Isi Artikel
Kehidupan Seorang Pengantar Makanan di Pulau Osi
Di balik keberhasilan Program Makan Bergizi Gratis (MBG), terdapat kisah-kisah luar biasa yang sering kali tidak terlihat. Salah satunya adalah kisah Pak Asdar, seorang pengantar makanan yang berjuang setiap hari untuk memastikan anak-anak di Pulau Osi, Seram Bagian Barat, Maluku mendapatkan makanan bergizi.
Pak Asdar adalah petugas distribusi dari Satuan Pelayanan Pemenuhan Gizi (SPPG) Resetlemen Pulau Osi. Ia bertugas melayani 16 sekolah, dua di antaranya berada di ujung Pulau Osi, yang memiliki akses yang sangat terbatas. Untuk menjangkau lokasi tersebut, satu-satunya jalan adalah melewati jembatan kayu yang sempit dan tidak rata, serta licin karena berada di tengah hutan Mangrove.
Setiap pagi, Pak Asdar mengendarai motornya dengan kotak besar yang berisi puluhan porsi makanan bergizi. Ia melakukan perjalanan tiga kilometer untuk mengantarkan makanan ke dua sekolah tersebut, yaitu SD Negeri Pulau Osi dan PAUD At-Taqwa. Perjalanan ini dimulai sejak Mei 2025, dan ia harus melewati jembatan kayu yang mulai rusak.
Jembatan kayu itu menjadi tantangan utama dalam perjalanan Pak Asdar. Saat air laut sedang pasang, sebagian jembatan tergenang air. Kadang ada papan yang rusak, sehingga ia harus berjalan pelan agar makanan tidak tumpah dan anak-anak bisa makan tepat waktu.
“Kalau air laut pasang, air bisa naik sampai ke jembatan. Kadang ada papan yang rusak, jadi harus hati-hati, jalannya pelan supaya makanan tidak tumpah dan anak-anak bisa makan tepat waktu,” kata Pak Asdar dengan senyum tulus.
Senyum Anak-anak Jadi Bensin Semangat
Setiap paginya, Pak Asdar membawa sebanyak 149 porsi makanan bergizi untuk para siswa.
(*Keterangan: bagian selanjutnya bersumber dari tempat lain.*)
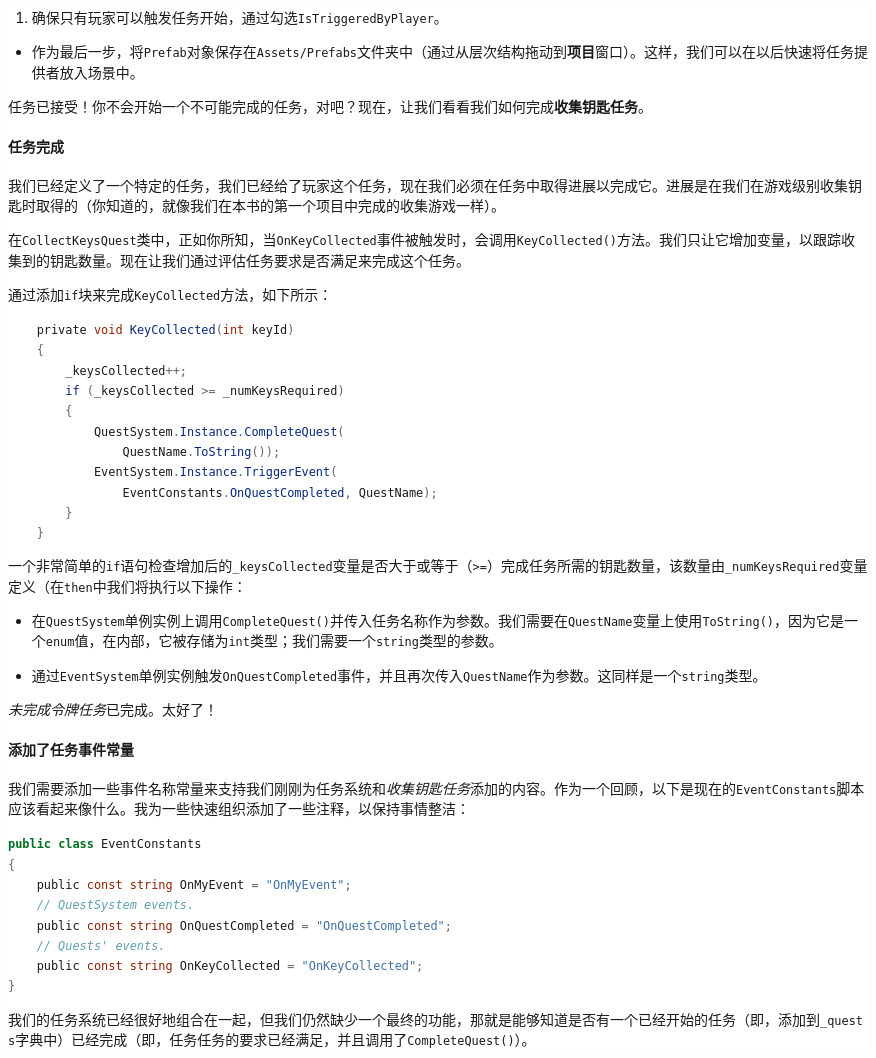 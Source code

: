 1.  确保只有玩家可以触发任务开始，通过勾选`IsTriggeredByPlayer`。

+   作为最后一步，将`Prefab`对象保存在`Assets/Prefabs`文件夹中（通过从层次结构拖动到**项目**窗口）。这样，我们可以在以后快速将任务提供者放入场景中。

任务已接受！你不会开始一个不可能完成的任务，对吧？现在，让我们看看我们如何完成**收集钥匙任务**。

#### 任务完成

我们已经定义了一个特定的任务，我们已经给了玩家这个任务，现在我们必须在任务中取得进展以完成它。进展是在我们在游戏级别收集钥匙时取得的（你知道的，就像我们在本书的第一个项目中完成的收集游戏一样）。

在`CollectKeysQuest`类中，正如你所知，当`OnKeyCollected`事件被触发时，会调用`KeyCollected()`方法。我们只让它增加变量，以跟踪收集到的钥匙数量。现在让我们通过评估任务要求是否满足来完成这个任务。

通过添加`if`块来完成`KeyCollected`方法，如下所示：

```cs
    private void KeyCollected(int keyId)
    {
        _keysCollected++;
        if (_keysCollected >= _numKeysRequired)
        {
            QuestSystem.Instance.CompleteQuest(
                QuestName.ToString());
            EventSystem.Instance.TriggerEvent(
                EventConstants.OnQuestCompleted, QuestName);
        }
    }
```

一个非常简单的`if`语句检查增加后的`_keysCollected`变量是否大于或等于（`>=`）完成任务所需的钥匙数量，该数量由`_numKeysRequired`变量定义（在`then`中我们将执行以下操作：

+   在`QuestSystem`单例实例上调用`CompleteQuest()`并传入任务名称作为参数。我们需要在`QuestName`变量上使用`ToString()`，因为它是一个`enum`值，在内部，它被存储为`int`类型；我们需要一个`string`类型的参数。

+   通过`EventSystem`单例实例触发`OnQuestCompleted`事件，并且再次传入`QuestName`作为参数。这同样是一个`string`类型。

*未完成令牌任务*已完成。太好了！

#### 添加了任务事件常量

我们需要添加一些事件名称常量来支持我们刚刚为任务系统和*收集钥匙任务*添加的内容。作为一个回顾，以下是现在的`EventConstants`脚本应该看起来像什么。我为一些快速组织添加了一些注释，以保持事情整洁：

```cs
public class EventConstants
{
    public const string OnMyEvent = "OnMyEvent";
    // QuestSystem events.
    public const string OnQuestCompleted = "OnQuestCompleted";
    // Quests' events.
    public const string OnKeyCollected = "OnKeyCollected";
}
```

我们的任务系统已经很好地组合在一起，但我们仍然缺少一个最终的功能，那就是能够知道是否有一个已经开始的任务（即，添加到`_quests`字典中）已经完成（即，任务任务的要求已经满足，并且调用了`CompleteQuest()`）。
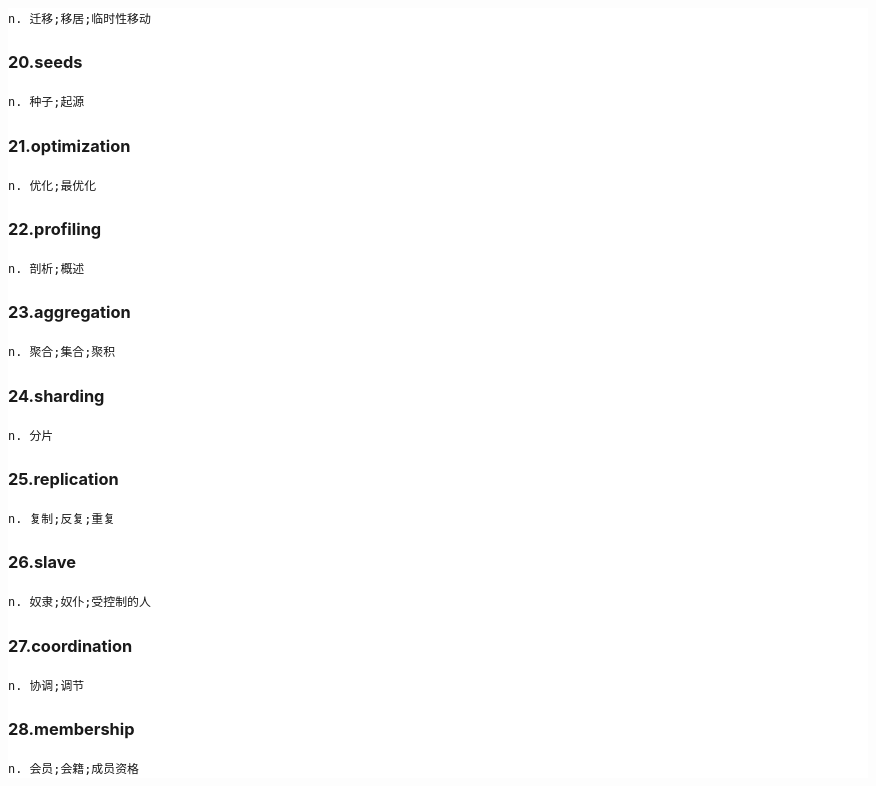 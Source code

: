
 ```
n. 迁移;移居;临时性移动
```

### 20.seeds

```
n. 种子;起源
```

### 21.optimization

```
n. 优化;最优化
```

### 22.profiling

```
n. 剖析;概述
```

### 23.aggregation

```
n. 聚合;集合;聚积
```

### 24.sharding

```
n. 分片
```

### 25.replication

```
n. 复制;反复;重复
```

### 26.slave

```
n. 奴隶;奴仆;受控制的人
```

### 27.coordination

```
n. 协调;调节
```

### 28.membership

```
n. 会员;会籍;成员资格
```
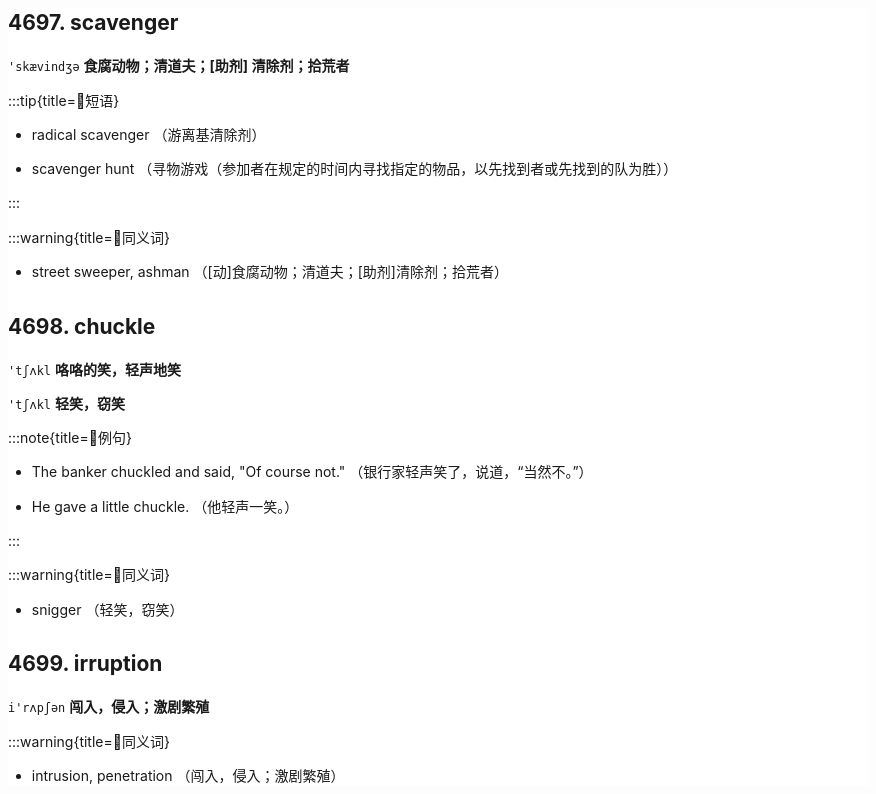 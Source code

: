 
## 4697. scavenger

`'skævindʒə`  **食腐动物；清道夫；[助剂] 清除剂；拾荒者**

:::tip{title=🤩短语}

- radical scavenger （游离基清除剂）

- scavenger hunt （寻物游戏（参加者在规定的时间内寻找指定的物品，以先找到者或先找到的队为胜））

:::

:::warning{title=🤔同义词}

- street sweeper, ashman （[动]食腐动物；清道夫；[助剂]清除剂；拾荒者）


## 4698. chuckle

`'tʃʌkl`  **咯咯的笑，轻声地笑**

`'tʃʌkl`  **轻笑，窃笑**

:::note{title=🎤例句}

- The banker chuckled and said, "Of course not." （银行家轻声笑了，说道，“当然不。”）

- He gave a little chuckle. （他轻声一笑。）

:::

:::warning{title=🤔同义词}

- snigger （轻笑，窃笑）


## 4699. irruption

`i'rʌpʃən`  **闯入，侵入；激剧繁殖**

:::warning{title=🤔同义词}

- intrusion, penetration （闯入，侵入；激剧繁殖）


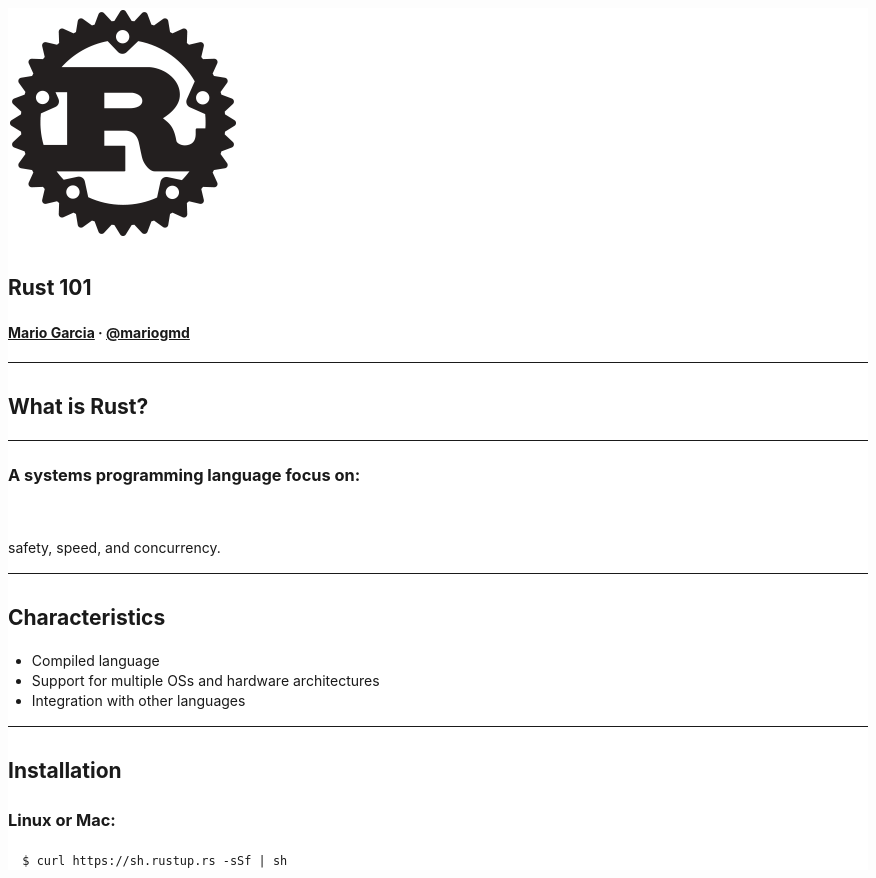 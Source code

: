 ![](img/rust-logo.png)

## Rust 101

#### [Mario Garcia](https://mariog.xyz) · [@mariogmd](https://twitter.com/mariogmd)

---

## What is Rust?

----

### A systems programming language focus on:

<br>

<span class="fragment">safety</span><span class="fragment">, speed</span><span class="fragment">, and concurrency.</span>



----

## Characteristics

- Compiled language
- Support for multiple OSs and hardware architectures
- Integration with other languages

---

## Installation

### Linux or Mac:

```
  $ curl https://sh.rustup.rs -sSf | sh
```
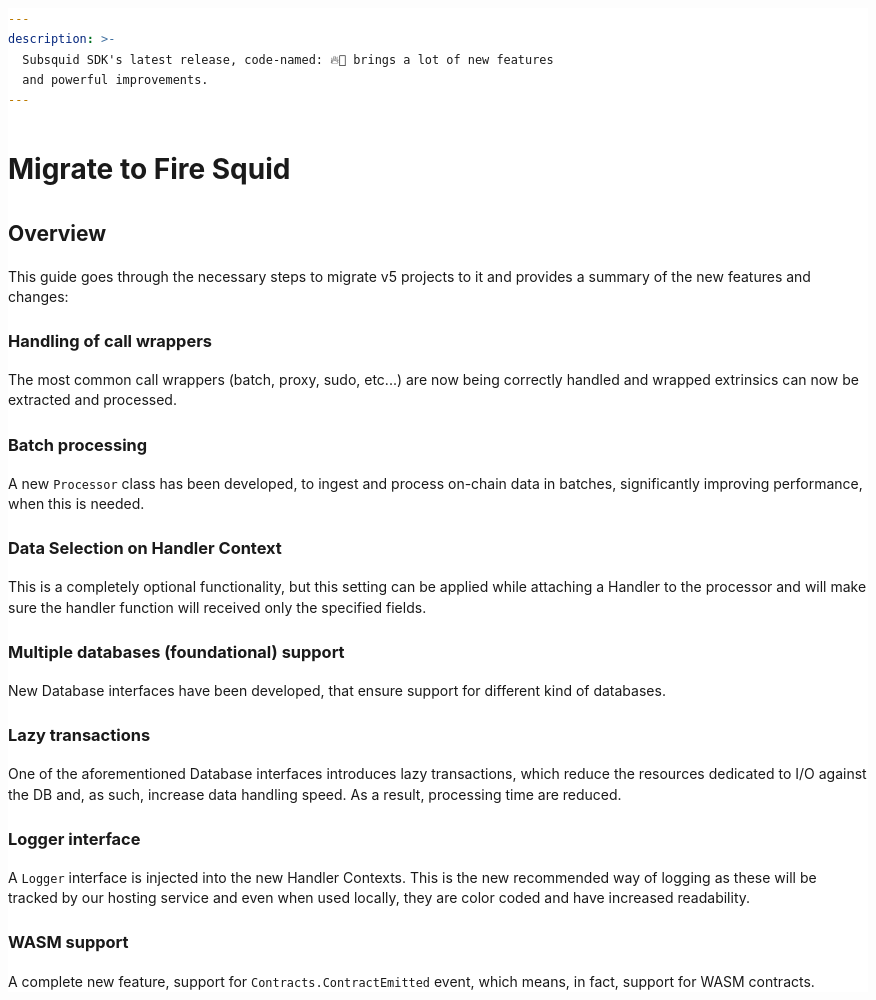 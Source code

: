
 ```yaml
---
description: >-
  Subsquid SDK's latest release, code-named: 🔥🦑 brings a lot of new features
  and powerful improvements.
---
```


# Migrate to Fire Squid

## Overview

This guide goes through the necessary steps to migrate v5 projects to it and provides a summary of the new features and changes:

### Handling of call wrappers

The most common call wrappers (batch, proxy, sudo, etc...) are now being correctly handled and wrapped extrinsics can now be extracted and processed.

### Batch processing

A new `Processor` class has been developed, to ingest and process on-chain data in batches, significantly improving performance, when this is needed.

### Data Selection on Handler Context

This is a completely optional functionality, but this setting can be applied while attaching a Handler to the processor and will make sure the handler function will received only the specified fields.

### Multiple databases (foundational) support

New Database interfaces have been developed, that ensure support for different kind of databases.

### Lazy transactions

One of the aforementioned Database interfaces introduces lazy transactions, which reduce the resources dedicated to I/O against the DB and, as such, increase data handling speed. As a result, processing time are reduced.

### Logger interface

A `Logger` interface is injected into the new Handler Contexts. This is the new recommended way of logging as these will be tracked by our hosting service and even when used locally, they are color coded and have increased readability.

### WASM support

A complete new feature, support for `Contracts.ContractEmitted` event, which means, in fact, support for WASM contracts.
Namun, karena motornya hanya bisa membawa 63 porsi sekali jalan, ia harus melakukan perjalanan tiga kali bolak-balik melewati jembatan kayu tersebut.
Meski perjalanan itu terasa melelahkan, ketika tiba di sekolah, semangat Pak Asdar langsung kembali. Hampir setiap harinya, ketika ia tiba di sekolah, anak-anak sudah berlari menyambut, melambaikan tangan sambil tersenyum lebar.
“Anak-anak sangat senang saat kami datang. Itu yang membuat saya ikut bahagia,” katanya dengan tulus.
Senyum anak-anak sekolah yang menjadi bensin semangat Pak Asdar juga disampaikan oleh para guru. Guru kelas IV SDN Pulau Osi, Heni, menyampaikan bahwa kehadiran Pak Asdar membuat para siswa bahagia.
“Kalau Pak Asdar datang mereka (siswa-siswa) sangat senang langsung lari menyambut, rebutan membantu menurunkan ompreng,” ujarnya sambil tersenyum.
Ia juga menyampaikan dedikasi Pak Asdar sangatlah besar, karena meski jalan yang ditempuh memiliki kondisi yang memprihatinkan, ia selalu datang tepat waktu.
Dedikasi yang Tak Terbendung
Dedikasi Pak Asdar membuatnya semakin bersemangat menjalankan tugasnya. Ia berharap Program MBG dapat terus berlanjut agar anak-anak di Pulau Osi mendapatkan makanan bergizi.
“Saya berharap program ini jangan dihentikan, karena sangat bermanfaat,” ungkapnya penuh harap.
Kisah Pak Asdar ini menjadi bukti nyata semangat besar yang jarang tersorot namun punya peran krusial untuk kelancaran program MBG di pelosok negeri. Setiap hari, ia berjuang untuk memastikan anak-anak di Pulau Osi tetap mendapatkan makanan bergizi, meskipun dengan segala tantangan yang ada.